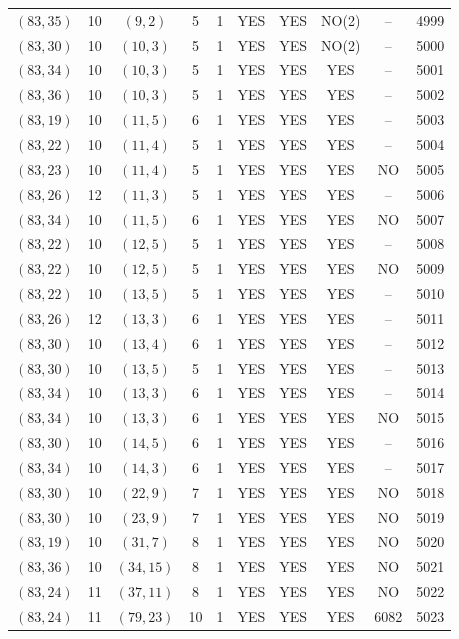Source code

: \begin{longtable}{|c|c|c|c|c|c|c|c|c|c|}
$(83, 35)$ & 10 & $(9, 2)$ & 5 & 1 & YES & YES & NO(2) & -- & 4999\\
$(83, 30)$ & 10 & $(10, 3)$ & 5 & 1 & YES & YES & NO(2) & -- & 5000\\
$(83, 34)$ & 10 & $(10, 3)$ & 5 & 1 & YES & YES & YES & -- & 5001\\
$(83, 36)$ & 10 & $(10, 3)$ & 5 & 1 & YES & YES & YES & -- & 5002\\
$(83, 19)$ & 10 & $(11, 5)$ & 6 & 1 & YES & YES & YES & -- & 5003\\
$(83, 22)$ & 10 & $(11, 4)$ & 5 & 1 & YES & YES & YES & -- & 5004\\
$(83, 23)$ & 10 & $(11, 4)$ & 5 & 1 & YES & YES & YES & NO & 5005\\
$(83, 26)$ & 12 & $(11, 3)$ & 5 & 1 & YES & YES & YES & -- & 5006\\
$(83, 34)$ & 10 & $(11, 5)$ & 6 & 1 & YES & YES & YES & NO & 5007\\
$(83, 22)$ & 10 & $(12, 5)$ & 5 & 1 & YES & YES & YES & -- & 5008\\
$(83, 22)$ & 10 & $(12, 5)$ & 5 & 1 & YES & YES & YES & NO & 5009\\
$(83, 22)$ & 10 & $(13, 5)$ & 5 & 1 & YES & YES & YES & -- & 5010\\
$(83, 26)$ & 12 & $(13, 3)$ & 6 & 1 & YES & YES & YES & -- & 5011\\
$(83, 30)$ & 10 & $(13, 4)$ & 6 & 1 & YES & YES & YES & -- & 5012\\
$(83, 30)$ & 10 & $(13, 5)$ & 5 & 1 & YES & YES & YES & -- & 5013\\
$(83, 34)$ & 10 & $(13, 3)$ & 6 & 1 & YES & YES & YES & -- & 5014\\
$(83, 34)$ & 10 & $(13, 3)$ & 6 & 1 & YES & YES & YES & NO & 5015\\
$(83, 30)$ & 10 & $(14, 5)$ & 6 & 1 & YES & YES & YES & -- & 5016\\
$(83, 34)$ & 10 & $(14, 3)$ & 6 & 1 & YES & YES & YES & -- & 5017\\
$(83, 30)$ & 10 & $(22, 9)$ & 7 & 1 & YES & YES & YES & NO & 5018\\
$(83, 30)$ & 10 & $(23, 9)$ & 7 & 1 & YES & YES & YES & NO & 5019\\
$(83, 19)$ & 10 & $(31, 7)$ & 8 & 1 & YES & YES & YES & NO & 5020\\
$(83, 36)$ & 10 & $(34, 15)$ & 8 & 1 & YES & YES & YES & NO & 5021\\
$(83, 24)$ & 11 & $(37, 11)$ & 8 & 1 & YES & YES & YES & NO & 5022\\
$(83, 24)$ & 11 & $(79, 23)$ & 10 & 1 & YES & YES & YES & 6082 & 5023\\

\end{longtable}
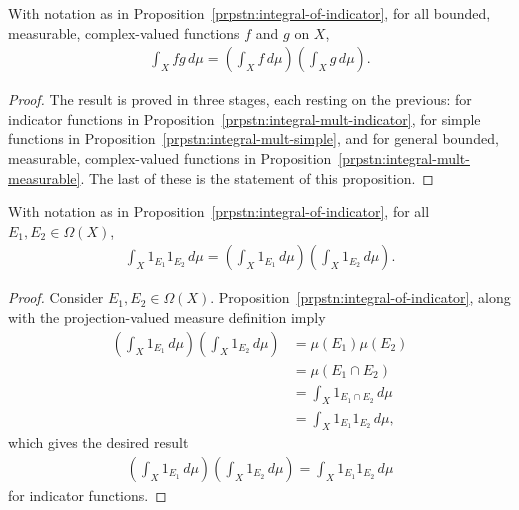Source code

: \begin{proposition}
    \label{prpstn:integral-multiplicative}
    \leanok
    With notation as in Proposition~\ref{prpstn:integral-of-indicator}, for all bounded, measurable, complex-valued functions $f$ and $g$ on $X$,
    \begin{align}
        \int_X fg \, d\mu = \left( \int_X f \, d\mu \right) \left( \int_X g \, d\mu \right).
    \end{align}
\end{proposition}
\begin{proof}
    \leanok
The result is proved in three stages, each resting on the previous: for indicator functions in Proposition~\ref{prpstn:integral-mult-indicator}, for simple functions in Proposition~\ref{prpstn:integral-mult-simple}, and for general bounded, measurable, complex-valued functions in Proposition~\ref{prpstn:integral-mult-measurable}. The last of these is the statement of this proposition.
\end{proof}

\begin{proposition}
    \label{prpstn:integral-mult-indicator}
    \leanok
    With notation as in Proposition~\ref{prpstn:integral-of-indicator}, for all $E_1, E_2 \in \Omega(X)$,
    \begin{align}
        \int_X 1_{E_1} 1_{E_2} \, d\mu = \left( \int_X 1_{E_1} \, d\mu \right) \left( \int_X 1_{E_2} \, d\mu \right).
    \end{align}
\end{proposition}
\begin{proof}
    \leanok
Consider $E_1, E_2 \in \Omega(X)$. Proposition~\ref{prpstn:integral-of-indicator}, along with the projection-valued measure definition imply
\begin{align}
    \left( \int_X 1_{E_1} \, d\mu \right) \left( \int_X 1_{E_2} \, d\mu \right) &= \mu(E_1) \mu(E_2) \\
                                                                                &= \mu(E_1 \cap E_2) \\
                                                                                &= \int_X 1_{E_1 \cap E_2} \, d\mu \\
                                                                                &= \int_X 1_{E_1} 1_{E_2} \, d\mu,
\end{align}
which gives the desired result
\begin{align}
    \left( \int_X 1_{E_1} \, d\mu \right) \left( \int_X 1_{E_2} \, d\mu \right) = \int_X 1_{E_1} 1_{E_2} \, d\mu
\end{align}
for indicator functions.
\end{proof}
----------------------------------------
## Goal of the exercise
Return all of the data exactly as written, and drop the pictures.

## Completed exercise
Source code

: \begin{longtable}{|c|c|c|c|c|c|c|c|c|c|}
$(83, 35)$ & 10 & $(9, 2)$ & 5 & 1 & YES & YES & NO(2) & -- & 4999\\
$(83, 30)$ & 10 & $(10, 3)$ & 5 & 1 & YES & YES & NO(2) & -- & 5000\\
$(83, 34)$ & 10 & $(10, 3)$ & 5 & 1 & YES & YES & YES & -- & 5001\\
$(83, 36)$ & 10 & $(10, 3)$ & 5 & 1 & YES & YES & YES & -- & 5002\\
$(83, 19)$ & 10 & $(11, 5)$ & 6 & 1 & YES & YES & YES & -- & 5003\\
$(83, 22)$ & 10 & $(11, 4)$ & 5 & 1 & YES & YES & YES & -- & 5004\\
$(83, 23)$ & 10 & $(11, 4)$ & 5 & 1 & YES & YES & YES & NO & 5005\\
$(83, 26)$ & 12 & $(11, 3)$ & 5 & 1 & YES & YES & YES & -- & 5006\\
$(83, 34)$ & 10 & $(11, 5)$ & 6 & 1 & YES & YES & YES & NO & 5007\\
$(83, 22)$ & 10 & $(12, 5)$ & 5 & 1 & YES & YES & YES & -- & 5008\\
$(83, 22)$ & 10 & $(12, 5)$ & 5 & 1 & YES & YES & YES & NO & 5009\\
$(83, 22)$ & 10 & $(13, 5)$ & 5 & 1 & YES & YES & YES & -- & 5010\\
$(83, 26)$ & 12 & $(13, 3)$ & 6 & 1 & YES & YES & YES & -- & 5011\\
$(83, 30)$ & 10 & $(13, 4)$ & 6 & 1 & YES & YES & YES & -- & 5012\\
$(83, 30)$ & 10 & $(13, 5)$ & 5 & 1 & YES & YES & YES & -- & 5013\\
$(83, 34)$ & 10 & $(13, 3)$ & 6 & 1 & YES & YES & YES & -- & 5014\\
$(83, 34)$ & 10 & $(13, 3)$ & 6 & 1 & YES & YES & YES & NO & 5015\\
$(83, 30)$ & 10 & $(14, 5)$ & 6 & 1 & YES & YES & YES & -- & 5016\\
$(83, 34)$ & 10 & $(14, 3)$ & 6 & 1 & YES & YES & YES & -- & 5017\\
$(83, 30)$ & 10 & $(22, 9)$ & 7 & 1 & YES & YES & YES & NO & 5018\\
$(83, 30)$ & 10 & $(23, 9)$ & 7 & 1 & YES & YES & YES & NO & 5019\\
$(83, 19)$ & 10 & $(31, 7)$ & 8 & 1 & YES & YES & YES & NO & 5020\\
$(83, 36)$ & 10 & $(34, 15)$ & 8 & 1 & YES & YES & YES & NO & 5021\\
$(83, 24)$ & 11 & $(37, 11)$ & 8 & 1 & YES & YES & YES & NO & 5022\\
$(83, 24)$ & 11 & $(79, 23)$ & 10 & 1 & YES & YES & YES & 6082 & 5023\\

\end{longtable}
Source code

: \begin{proposition}
    \label{prpstn:integral-multiplicative}
    \leanok
    With notation as in Proposition~\ref{prpstn:integral-of-indicator}, for all bounded, measurable, complex-valued functions $f$ and $g$ on $X$,
    \begin{align}
        \int_X fg \, d\mu = \left( \int_X f \, d\mu \right) \left( \int_X g \, d\mu \right).
    \end{align}
\end{proposition}
\begin{proof}
    \leanok
The result is proved in three stages, each resting on the previous: for indicator functions in Proposition~\ref{prpstn:integral-mult-indicator}, for simple functions in Proposition~\ref{prpstn:integral-mult-simple}, and for general bounded, measurable, complex-valued functions in Proposition~\ref{prpstn:integral-mult-measurable}. The last of these is the statement of this proposition.
\end{proof}

\begin{proposition}
    \label{prpstn:integral-mult-indicator}
    \leanok
    With notation as in Proposition~\ref{prpstn:integral-of-indicator}, for all $E_1, E_2 \in \Omega(X)$,
    \begin{align}
        \int_X 1_{E_1} 1_{E_2} \, d\mu = \left( \int_X 1_{E_1} \, d\mu \right) \left( \int_X 1_{E_2} \, d\mu \right).
    \end{align}
\end{proposition}
\begin{proof}
    \leanok
Consider $E_1, E_2 \in \Omega(X)$. Proposition~\ref{prpstn:integral-of-indicator}, along with the projection-valued measure definition imply
\begin{align}
    \left( \int_X 1_{E_1} \, d\mu \right) \left( \int_X 1_{E_2} \, d\mu \right) &= \mu(E_1) \mu(E_2) \\
                                                                                &= \mu(E_1 \cap E_2) \\
                                                                                &= \int_X 1_{E_1 \cap E_2} \, d\mu \\
                                                                                &= \int_X 1_{E_1} 1_{E_2} \, d\mu,
\end{align}
which gives the desired result
\begin{align}
    \left( \int_X 1_{E_1} \, d\mu \right) \left( \int_X 1_{E_2} \, d\mu \right) = \int_X 1_{E_1} 1_{E_2} \, d\mu
\end{align}
for indicator functions.
\end{proof}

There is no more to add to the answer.